→ YOUR ASSIGNMENT:
Write out precisely the lines beginning with the line that contains "## See also" and ending with the last line of the entries, and no other lines.

[[ DATA FOR PROCESSING, beginning ]]

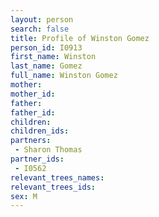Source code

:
 ```yaml
---
layout: person
search: false
title: Profile of Winston Gomez
person_id: I0913
first_name: Winston
last_name: Gomez
full_name: Winston Gomez
mother: 
mother_id: 
father: 
father_id: 
children:
children_ids:
partners:
 - Sharon Thomas
partner_ids:
 - I0562
relevant_trees_names:
relevant_trees_ids:
sex: M
---
```


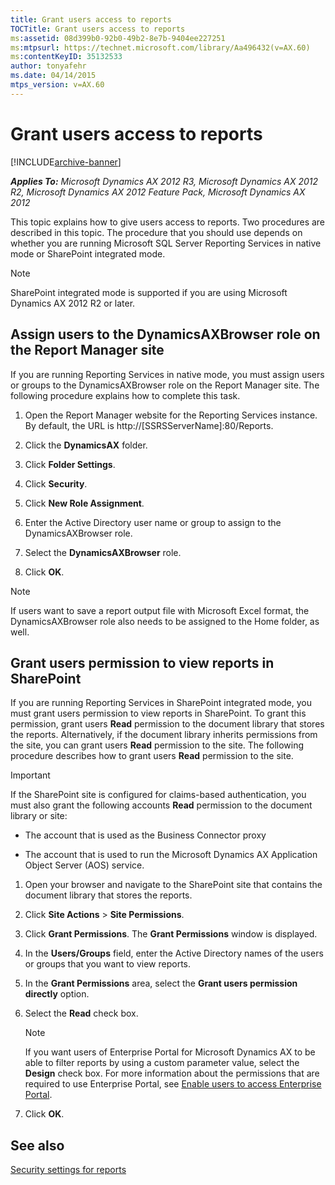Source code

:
 ```yaml
---
title: Grant users access to reports
TOCTitle: Grant users access to reports
ms:assetid: 08d399b0-92b0-49b2-8e7b-9404ee227251
ms:mtpsurl: https://technet.microsoft.com/library/Aa496432(v=AX.60)
ms:contentKeyID: 35132533
author: tonyafehr
ms.date: 04/14/2015
mtps_version: v=AX.60
---
```


# Grant users access to reports 


[!INCLUDE[archive-banner](includes/archive-banner.md)]


_**Applies To:** Microsoft Dynamics AX 2012 R3, Microsoft Dynamics AX 2012 R2, Microsoft Dynamics AX 2012 Feature Pack, Microsoft Dynamics AX 2012_

This topic explains how to give users access to reports. Two procedures are described in this topic. The procedure that you should use depends on whether you are running Microsoft SQL Server Reporting Services in native mode or SharePoint integrated mode.


> [!NOTE]
> <P>SharePoint integrated mode is supported if you are using Microsoft Dynamics AX 2012 R2 or later.</P>



## Assign users to the DynamicsAXBrowser role on the Report Manager site

If you are running Reporting Services in native mode, you must assign users or groups to the DynamicsAXBrowser role on the Report Manager site. The following procedure explains how to complete this task.

1.  Open the Report Manager website for the Reporting Services instance. By default, the URL is http://\[SSRSServerName\]:80/Reports.

2.  Click the **DynamicsAX** folder.

3.  Click **Folder Settings**.

4.  Click **Security**.

5.  Click **New Role Assignment**.

6.  Enter the Active Directory user name or group to assign to the DynamicsAXBrowser role.

7.  Select the **DynamicsAXBrowser** role.

8.  Click **OK**.


> [!NOTE]
> <P>If users want to save a report output file with Microsoft Excel format, the DynamicsAXBrowser role also needs to be assigned to the Home folder, as well.</P>



## Grant users permission to view reports in SharePoint

If you are running Reporting Services in SharePoint integrated mode, you must grant users permission to view reports in SharePoint. To grant this permission, grant users **Read** permission to the document library that stores the reports. Alternatively, if the document library inherits permissions from the site, you can grant users **Read** permission to the site. The following procedure describes how to grant users **Read** permission to the site.


> [!IMPORTANT]
> <P>If the SharePoint site is configured for claims-based authentication, you must also grant the following accounts <STRONG>Read</STRONG> permission to the document library or site:</P>
> <UL>
> <LI>
> <P>The account that is used as the Business Connector proxy</P>
> <LI>
> <P>The account that is used to run the Microsoft Dynamics AX Application Object Server (AOS) service.</P></LI></UL>



1.  Open your browser and navigate to the SharePoint site that contains the document library that stores the reports.

2.  Click **Site Actions** \> **Site Permissions**.

3.  Click **Grant Permissions**. The **Grant Permissions** window is displayed.

4.  In the **Users/Groups** field, enter the Active Directory names of the users or groups that you want to view reports.

5.  In the **Grant Permissions** area, select the **Grant users permission directly** option.

6.  Select the **Read** check box.
    

    > [!NOTE]
    > <P>If you want users of Enterprise Portal for Microsoft Dynamics AX to be able to filter reports by using a custom parameter value, select the <STRONG>Design</STRONG> check box. For more information about the permissions that are required to use Enterprise Portal, see <A href="enable-users-to-access-enterprise-portal.md">Enable users to access Enterprise Portal</A>.</P>



7.  Click **OK**.

## See also

[Security settings for reports](security-settings-for-reports.md)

[[ DATA FOR PROCESSING, end ]]

→ EXERCISE SOLUTION:
## See also

[Security settings for reports](security-settings-for-reports.md)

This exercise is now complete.